Investigating Transcriptomic Induction of Resistance and/or Virulence in Listeria monocytogenes Cells Surviving Sublethal Antimicrobial Exposure

The potential transcriptomic induction of resistance and/or virulence in two L. monocytogenes strains belonging to the most frequent listeriosis-associated serovars (i.e., 1/2a and 4b), following their sublethal antimicrobial exposure, was studied through qPCR determination of the relative expression of 10 selected related genes (i.e., groEL, hly, iap, inlA, inlB, lisK, mdrD, mdrL, prfA, and sigB). To induce sublethal stress, three common antimicrobials (i.e., benzalkonium chloride, thymol, and ampicillin) were individually applied for 2 h at 37 °C against stationary phase cells of each strain, each at a sublethal concentration. In general, the expression of most of the studied genes remained either stable or was significantly downregulated following the antimicrobial exposure, with some strain-specific differences to be yet recorded.
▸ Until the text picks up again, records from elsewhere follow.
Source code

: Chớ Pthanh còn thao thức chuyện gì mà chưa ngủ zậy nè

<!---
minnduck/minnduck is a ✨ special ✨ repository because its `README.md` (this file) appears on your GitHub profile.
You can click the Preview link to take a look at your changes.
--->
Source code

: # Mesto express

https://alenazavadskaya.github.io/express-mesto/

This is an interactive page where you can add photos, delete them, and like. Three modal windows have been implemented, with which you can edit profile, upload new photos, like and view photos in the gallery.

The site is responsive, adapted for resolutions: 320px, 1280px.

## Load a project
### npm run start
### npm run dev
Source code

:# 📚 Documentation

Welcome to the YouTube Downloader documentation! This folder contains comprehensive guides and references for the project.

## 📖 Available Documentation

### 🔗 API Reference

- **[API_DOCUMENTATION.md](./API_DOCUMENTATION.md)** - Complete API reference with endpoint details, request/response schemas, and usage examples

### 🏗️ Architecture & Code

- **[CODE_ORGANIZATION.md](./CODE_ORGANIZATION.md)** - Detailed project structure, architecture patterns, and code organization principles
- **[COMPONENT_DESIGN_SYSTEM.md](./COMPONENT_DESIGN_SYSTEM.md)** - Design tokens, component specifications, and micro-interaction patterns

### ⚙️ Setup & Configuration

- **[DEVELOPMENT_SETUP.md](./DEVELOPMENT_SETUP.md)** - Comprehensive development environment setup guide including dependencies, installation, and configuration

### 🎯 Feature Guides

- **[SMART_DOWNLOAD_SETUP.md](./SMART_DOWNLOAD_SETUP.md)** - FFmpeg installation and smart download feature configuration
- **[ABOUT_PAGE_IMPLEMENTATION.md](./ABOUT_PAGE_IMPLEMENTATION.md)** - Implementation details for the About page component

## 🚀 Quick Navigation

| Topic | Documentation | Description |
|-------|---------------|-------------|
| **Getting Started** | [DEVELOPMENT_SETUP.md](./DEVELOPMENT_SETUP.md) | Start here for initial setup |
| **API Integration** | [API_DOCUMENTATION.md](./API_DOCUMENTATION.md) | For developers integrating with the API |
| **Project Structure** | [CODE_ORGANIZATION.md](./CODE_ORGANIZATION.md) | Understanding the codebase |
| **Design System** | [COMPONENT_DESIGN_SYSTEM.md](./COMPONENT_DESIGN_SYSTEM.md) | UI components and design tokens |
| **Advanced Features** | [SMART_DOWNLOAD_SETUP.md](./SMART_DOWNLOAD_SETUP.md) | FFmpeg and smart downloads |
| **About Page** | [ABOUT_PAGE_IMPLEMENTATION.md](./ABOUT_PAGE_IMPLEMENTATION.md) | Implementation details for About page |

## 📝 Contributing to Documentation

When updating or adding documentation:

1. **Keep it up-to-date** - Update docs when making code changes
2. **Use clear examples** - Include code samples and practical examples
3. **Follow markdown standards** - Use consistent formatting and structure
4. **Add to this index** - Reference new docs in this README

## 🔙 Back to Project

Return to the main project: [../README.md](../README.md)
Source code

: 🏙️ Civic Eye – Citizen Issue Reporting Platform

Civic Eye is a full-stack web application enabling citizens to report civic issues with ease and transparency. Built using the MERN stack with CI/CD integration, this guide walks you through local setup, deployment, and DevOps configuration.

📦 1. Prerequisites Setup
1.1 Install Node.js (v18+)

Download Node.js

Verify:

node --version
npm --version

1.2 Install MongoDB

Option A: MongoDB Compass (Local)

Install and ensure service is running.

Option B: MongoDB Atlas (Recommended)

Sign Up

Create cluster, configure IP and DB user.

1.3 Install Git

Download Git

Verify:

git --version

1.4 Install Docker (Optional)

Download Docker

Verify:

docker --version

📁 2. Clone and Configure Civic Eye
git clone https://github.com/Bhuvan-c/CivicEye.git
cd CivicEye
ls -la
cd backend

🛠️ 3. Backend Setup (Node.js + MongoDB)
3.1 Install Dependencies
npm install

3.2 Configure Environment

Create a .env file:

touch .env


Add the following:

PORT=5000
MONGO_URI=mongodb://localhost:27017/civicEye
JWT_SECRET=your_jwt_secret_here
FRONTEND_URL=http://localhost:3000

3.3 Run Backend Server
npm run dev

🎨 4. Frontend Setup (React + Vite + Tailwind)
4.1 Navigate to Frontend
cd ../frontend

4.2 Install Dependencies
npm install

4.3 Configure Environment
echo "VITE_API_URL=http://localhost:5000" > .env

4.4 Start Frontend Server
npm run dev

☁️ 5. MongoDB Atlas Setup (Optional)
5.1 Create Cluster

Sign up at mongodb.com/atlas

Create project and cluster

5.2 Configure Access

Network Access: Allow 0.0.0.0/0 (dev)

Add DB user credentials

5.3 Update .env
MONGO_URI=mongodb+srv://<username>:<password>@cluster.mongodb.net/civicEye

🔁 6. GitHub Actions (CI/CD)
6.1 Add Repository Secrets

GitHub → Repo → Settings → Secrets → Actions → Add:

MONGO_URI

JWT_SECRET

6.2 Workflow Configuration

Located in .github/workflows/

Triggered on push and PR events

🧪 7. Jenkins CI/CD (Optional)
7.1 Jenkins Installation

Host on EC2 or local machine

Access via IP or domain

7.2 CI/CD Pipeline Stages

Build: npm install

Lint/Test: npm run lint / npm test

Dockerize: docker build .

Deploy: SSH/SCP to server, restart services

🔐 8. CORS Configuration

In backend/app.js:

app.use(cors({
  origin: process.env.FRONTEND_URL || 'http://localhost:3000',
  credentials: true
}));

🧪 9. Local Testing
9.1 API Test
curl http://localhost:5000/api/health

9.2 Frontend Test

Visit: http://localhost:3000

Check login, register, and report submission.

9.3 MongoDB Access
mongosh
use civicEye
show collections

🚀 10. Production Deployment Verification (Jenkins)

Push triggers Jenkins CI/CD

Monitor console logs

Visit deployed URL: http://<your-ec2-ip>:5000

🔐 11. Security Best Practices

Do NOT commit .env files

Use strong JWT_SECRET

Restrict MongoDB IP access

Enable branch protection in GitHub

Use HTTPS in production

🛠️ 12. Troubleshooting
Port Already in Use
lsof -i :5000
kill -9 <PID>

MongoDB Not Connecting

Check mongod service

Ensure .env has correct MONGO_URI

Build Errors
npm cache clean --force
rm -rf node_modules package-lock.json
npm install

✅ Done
Thymol provoked downregulation of most of the studied genes, significantly limiting the expression of 6/10 and 4/10 genes in the strains of ser. 1/2a and ser. 4b, respectively, including those coding for the master regulators of stress response and virulence (SigB and PrfA, respectively), in both strains. At the same time, the two genes coding for the invasion internalin proteins (InlA and InlB), with crucial role in the onset of L. monocytogenes pathogenesis, were both importantly upregulated in ser. 4b strain. The results obtained increase our knowledge of the stress physiology of L. monocytogenes under certain sublethal antimicrobial conditions that could be encountered within the food chain and in clinical settings, and may assist in better and more effective mitigation strategies.